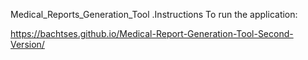 Medical_Reports_Generation_Tool
.Instructions To run the application:

https://bachtses.github.io/Medical-Report-Generation-Tool-Second-Version/

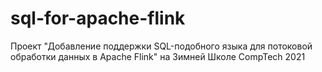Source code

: # sql-for-apache-flink
Проект "Добавление поддержки SQL-подобного языка для потоковой обработки данных в Apache Flink" на Зимней Школе CompTech 2021

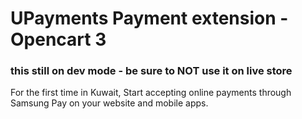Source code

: # UPayments Payment extension - Opencart 3

### this still on dev mode - be sure to NOT use it on live store

For the first time in Kuwait, Start accepting online payments through Samsung Pay on your website and mobile apps.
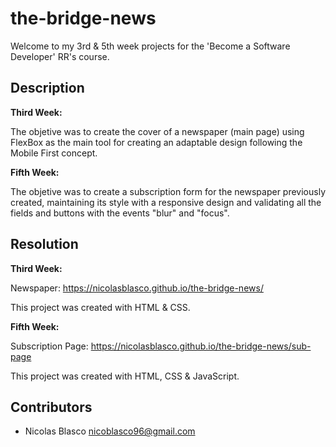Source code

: # the-bridge-news

Welcome to my 3rd & 5th week projects for the 'Become a Software Developer' RR's course. 

## Description 

**Third Week:** 

The objetive was to create the cover of a newspaper (main page) using FlexBox as the main tool for creating an adaptable design following the Mobile First concept.

**Fifth Week:** 

The objetive was to create a subscription form for the newspaper previously created, maintaining its style with a responsive design and validating all the fields and buttons with the events "blur" and "focus". 

## Resolution  

**Third Week:** 

Newspaper: https://nicolasblasco.github.io/the-bridge-news/

This project was created with HTML & CSS.

**Fifth Week:** 

Subscription Page: https://nicolasblasco.github.io/the-bridge-news/sub-page

This project was created with HTML, CSS & JavaScript.

## Contributors

- Nicolas Blasco <nicoblasco96@gmail.com>
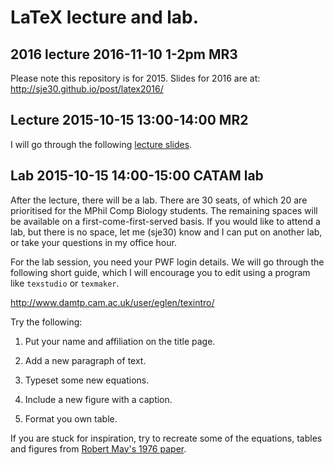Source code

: # LaTeX lecture and lab.

## 2016 lecture 2016-11-10 1-2pm MR3

Please note this repository is for 2015.  Slides for 2016 are at:
http://sje30.github.io/post/latex2016/



## Lecture 2015-10-15 13:00-14:00 MR2

I will go through the following [lecture slides](latex101-4up.pdf).


## Lab 2015-10-15 14:00-15:00 CATAM lab

After the lecture, there will be a lab.  There are 30 seats, of which
20 are prioritised for the MPhil Comp Biology students.  The remaining
spaces will be available on a first-come-first-served basis.  If you
would like to attend a lab, but there is no space, let me (sje30) know
and I can put on another lab, or take your questions in my office
hour.

For the lab session, you need your PWF login details.  We will go
through the following short guide, which I will encourage you to edit
using  a program like `texstudio` or `texmaker`.

http://www.damtp.cam.ac.uk/user/eglen/texintro/

Try the following:

1. Put your name and affiliation on the title page.

2. Add a new paragraph of text.

3. Typeset some new equations.

4. Include a new figure with a caption.

5. Format you own table.

If you are stuck for inspiration, try to recreate some of the
equations, tables and figures from
[Robert May's 1976 paper](https://paperpile.com/shared/lVa1BI).











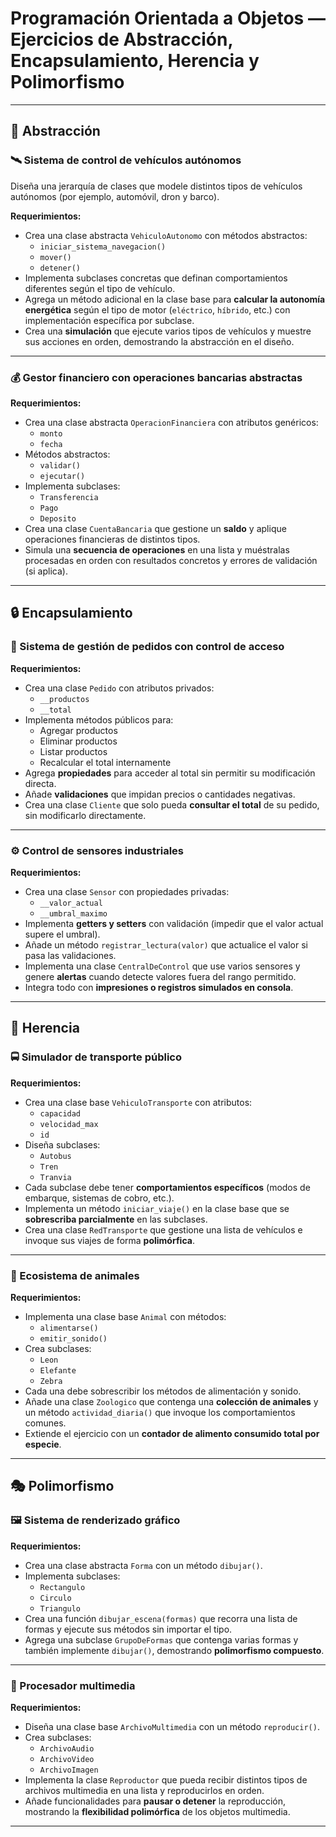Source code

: # Programación Orientada a Objetos — Ejercicios de Abstracción, Encapsulamiento, Herencia y Polimorfismo

---

## 🧩 **Abstracción**

### 🛰️ Sistema de control de vehículos autónomos

Diseña una jerarquía de clases que modele distintos tipos de vehículos autónomos (por ejemplo, automóvil, dron y barco).

**Requerimientos:**
- Crea una clase abstracta `VehiculoAutonomo` con métodos abstractos:
  - `iniciar_sistema_navegacion()`
  - `mover()`
  - `detener()`
- Implementa subclases concretas que definan comportamientos diferentes según el tipo de vehículo.
- Agrega un método adicional en la clase base para **calcular la autonomía energética** según el tipo de motor (`eléctrico`, `híbrido`, etc.) con implementación específica por subclase.
- Crea una **simulación** que ejecute varios tipos de vehículos y muestre sus acciones en orden, demostrando la abstracción en el diseño.

---

### 💰 Gestor financiero con operaciones bancarias abstractas

**Requerimientos:**
- Crea una clase abstracta `OperacionFinanciera` con atributos genéricos:
  - `monto`
  - `fecha`
- Métodos abstractos:
  - `validar()`
  - `ejecutar()`
- Implementa subclases:
  - `Transferencia`
  - `Pago`
  - `Deposito`
- Crea una clase `CuentaBancaria` que gestione un **saldo** y aplique operaciones financieras de distintos tipos.
- Simula una **secuencia de operaciones** en una lista y muéstralas procesadas en orden con resultados concretos y errores de validación (si aplica).

---

## 🔒 **Encapsulamiento**

### 🛒 Sistema de gestión de pedidos con control de acceso

**Requerimientos:**
- Crea una clase `Pedido` con atributos privados:
  - `__productos`
  - `__total`
- Implementa métodos públicos para:
  - Agregar productos
  - Eliminar productos
  - Listar productos
  - Recalcular el total internamente
- Agrega **propiedades** para acceder al total sin permitir su modificación directa.
- Añade **validaciones** que impidan precios o cantidades negativas.
- Crea una clase `Cliente` que solo pueda **consultar el total** de su pedido, sin modificarlo directamente.

---

### ⚙️ Control de sensores industriales

**Requerimientos:**
- Crea una clase `Sensor` con propiedades privadas:
  - `__valor_actual`
  - `__umbral_maximo`
- Implementa **getters y setters** con validación (impedir que el valor actual supere el umbral).
- Añade un método `registrar_lectura(valor)` que actualice el valor si pasa las validaciones.
- Implementa una clase `CentralDeControl` que use varios sensores y genere **alertas** cuando detecte valores fuera del rango permitido.
- Integra todo con **impresiones o registros simulados en consola**.

---

## 🧬 **Herencia**

### 🚍 Simulador de transporte público

**Requerimientos:**
- Crea una clase base `VehiculoTransporte` con atributos:
  - `capacidad`
  - `velocidad_max`
  - `id`
- Diseña subclases:
  - `Autobus`
  - `Tren`
  - `Tranvia`
- Cada subclase debe tener **comportamientos específicos** (modos de embarque, sistemas de cobro, etc.).
- Implementa un método `iniciar_viaje()` en la clase base que se **sobrescriba parcialmente** en las subclases.
- Crea una clase `RedTransporte` que gestione una lista de vehículos e invoque sus viajes de forma **polimórfica**.

---

### 🦁 Ecosistema de animales

**Requerimientos:**
- Implementa una clase base `Animal` con métodos:
  - `alimentarse()`
  - `emitir_sonido()`
- Crea subclases:
  - `Leon`
  - `Elefante`
  - `Zebra`
- Cada una debe sobrescribir los métodos de alimentación y sonido.
- Añade una clase `Zoologico` que contenga una **colección de animales** y un método `actividad_diaria()` que invoque los comportamientos comunes.
- Extiende el ejercicio con un **contador de alimento consumido total por especie**.

---

## 🎭 **Polimorfismo**

### 🖼️ Sistema de renderizado gráfico

**Requerimientos:**
- Crea una clase abstracta `Forma` con un método `dibujar()`.
- Implementa subclases:
  - `Rectangulo`
  - `Circulo`
  - `Triangulo`
- Crea una función `dibujar_escena(formas)` que recorra una lista de formas y ejecute sus métodos sin importar el tipo.
- Agrega una subclase `GrupoDeFormas` que contenga varias formas y también implemente `dibujar()`, demostrando **polimorfismo compuesto**.

---

### 🎵 Procesador multimedia

**Requerimientos:**
- Diseña una clase base `ArchivoMultimedia` con un método `reproducir()`.
- Crea subclases:
  - `ArchivoAudio`
  - `ArchivoVideo`
  - `ArchivoImagen`
- Implementa la clase `Reproductor` que pueda recibir distintos tipos de archivos multimedia en una lista y reproducirlos en orden.
- Añade funcionalidades para **pausar o detener** la reproducción, mostrando la **flexibilidad polimórfica** de los objetos multimedia.

---
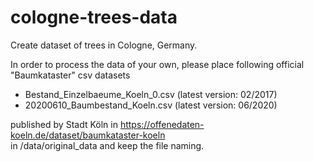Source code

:# cologne-trees-data
Create dataset of trees in Cologne, Germany.



In order to process the data of your own, please place following official "Baumkataster" csv datasets

- Bestand_Einzelbaeume_Koeln_0.csv (latest version: 02/2017)
- 20200610_Baumbestand_Koeln.csv (latest version: 06/2020)    

published by Stadt Köln in https://offenedaten-koeln.de/dataset/baumkataster-koeln    
in /data/original_data and keep the file naming.

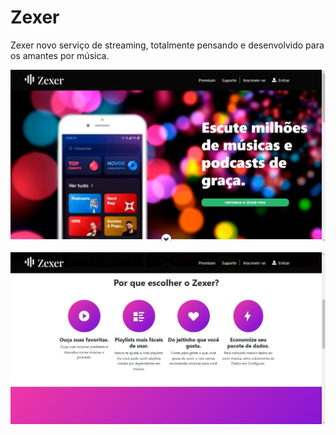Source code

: # Zexer

Zexer novo serviço de streaming, totalmente pensando e desenvolvido para os amantes por música.

![Tela principal](/readme-img/zexer.jpg)

![Motivos](/readme-img/zexer-escolha.jpg)

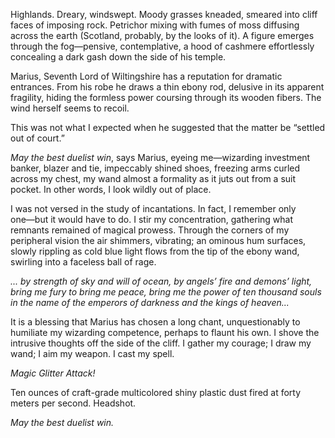 <!--
.. title: May the Best Duelist Win
.. slug: may-the-best-duelist-win
.. date: 2023-12-20 00:34:26 UTC-05:00
.. tags: 
.. category: 
.. link: 
.. description: 
.. type: text
-->

Highlands. Dreary, windswept. Moody grasses kneaded, smeared into cliff faces of imposing rock. Petrichor mixing with fumes of moss diffusing across the earth (Scotland, probably, by the looks of it). A figure emerges through the fog―pensive, contemplative, a hood of cashmere effortlessly concealing a dark gash down the side of his temple.

<!--TEASER_END-->

Marius, Seventh Lord of Wiltingshire has a reputation for dramatic entrances. From his robe he draws a thin ebony rod, delusive in its apparent fragility, hiding the formless power coursing through its wooden fibers. The wind herself seems to recoil.

This was not what I expected when he suggested that the matter be “settled out of court.”

*May the best duelist win*, says Marius, eyeing me―wizarding investment banker, blazer and tie, impeccably shined shoes, freezing arms curled across my chest, my wand almost a formality as it juts out from a suit pocket. In other words, I look wildly out of place.

I was not versed in the study of incantations. In fact, I remember only one―but it would have to do. I stir my concentration, gathering what remnants remained of magical prowess. Through the corners of my peripheral vision the air shimmers, vibrating; an ominous hum surfaces, slowly rippling as cold blue light flows from the tip of the ebony wand, swirling into a faceless ball of rage.

*... by strength of sky and will of ocean, by angels’ fire and demons’ light, bring me fury to bring me peace, bring me the power of ten thousand souls in the name of the emperors of darkness and the kings of heaven...*

It is a blessing that Marius has chosen a long chant, unquestionably to humiliate my wizarding competence, perhaps to flaunt his own. I shove the intrusive thoughts off the side of the cliff. I gather my courage; I draw my wand; I aim my weapon. I cast my spell.

*Magic Glitter Attack!*

Ten ounces of craft-grade multicolored shiny plastic dust fired at forty meters per second. Headshot.

*May the best duelist win.*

WHAT YOU WILL DO >> Each line of the entries where the string "operaciones" occurs should be shown.

ANSWER >>
### 💰 Gestor financiero con operaciones bancarias abstractas
- Crea una clase `CuentaBancaria` que gestione un **saldo** y aplique operaciones financieras de distintos tipos.
- Simula una **secuencia de operaciones** en una lista y muéstralas procesadas en orden con resultados concretos y errores de validación (si aplica).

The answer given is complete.